Baldwin was a vocal opponent of slavery decades before the Civil War. He founded a school for poor black children and paid the teachers’ salaries for years. He also advocated voting rights for black people well before the enactment of the 15th Amendment. None of this spared his likeness from today’s Jacobins.
Nor was the Baldwin episode an isolated case. Boston protesters painted graffiti all over the Robert Gould Shaw and the 54th Regiment Memorial, including the phrases “Black Lives Matter,” “No Justice, No Peace,” and “Police are Pigs.” Yet that memorial honored the men who comprised the first blacks to fight in uniform for the Union Army during the Civil War. Their heroism was captured in the 1989 film “Glory,” for which Denzel Washington won an Oscar. In Philadelphia, too, vandals defaced the Tomb of the Unknown Soldier of the American Revolution, with the graffiti “Committed Genocide.” Overseas, Winston Churchill’s statue in Parliament Square was defaced and then covered for its protection by a large metal box. The British government cannot be confident that the nation can celebrate the leader who, more than any other, stood up to fascism.
The debate over symbols of the past is legitimate, but what we have are indiscriminate attacks on all elements of our shared history. Today’s vandals are not really attacking evil; they’re attacking the past. It’s one thing to argue against honoring the Confederacy either because it fought against the United States or because it fought to preserve slavery or both. It’s quite another to destroy things simply because they date back to a time you cannot remember and cannot be bothered to find out about. The first is a reasonable argument; the second is nothing but malignant violence.
Debates over removing monuments should happen in public, overseen by elected officials. When the debate is given over to the mob, you get the sort of general vandalism that we see now. Taking down statues of Confederates is different from targeting those of America’s founders, such as George Washington and Thomas Jefferson, who owned slaves but are celebrated for other achievements in the nation’s founding and for the advancement of liberty.
Wanton attacks on symbols of the past are partially rooted in ignorance. Given how much schools and colleges focus on racism in America’s history, it’s no surprise that the mob assumes any old statue it sees must be of somebody irredeemable. The trend also fits the concept seen in other revolutions from the French Revolution to the Khmer Rouge of trying to erase the past and starting over from Year Zero. Today’s street vandals call the police “pigs,” but who are those displaying porcine ignorance, and who behave most like the pigs of “Animal Farm,” making no distinction between innocence and guilt?

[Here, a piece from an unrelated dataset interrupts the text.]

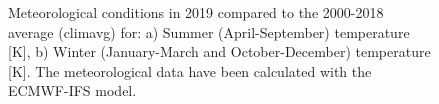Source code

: \begin{figure}[h]
  \caption{Meteorological conditions in 2019 compared to the 2000-2018 average (climavg) for: a) Summer (April-September) temperature [K], b) Winter (January-March and October-December) temperature [K]. The meteorological data have been calculated with the ECMWF-IFS model.} 
\label{fig:temp-avMET}
\end{figure}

In a civilized debate, people can discuss the nuances of who we choose to honor and who, because fellow citizens want to honor them, we should accept in the interests of reconciliation and national unity. Such a debate would recognize that history is messy and that some people who achieved great things were also deeply flawed. It would also provide an opportunity for all sides to feel heard and make any decisions more sustainable. Lawlessness short-circuits this process, which is part of the extremists’ purpose.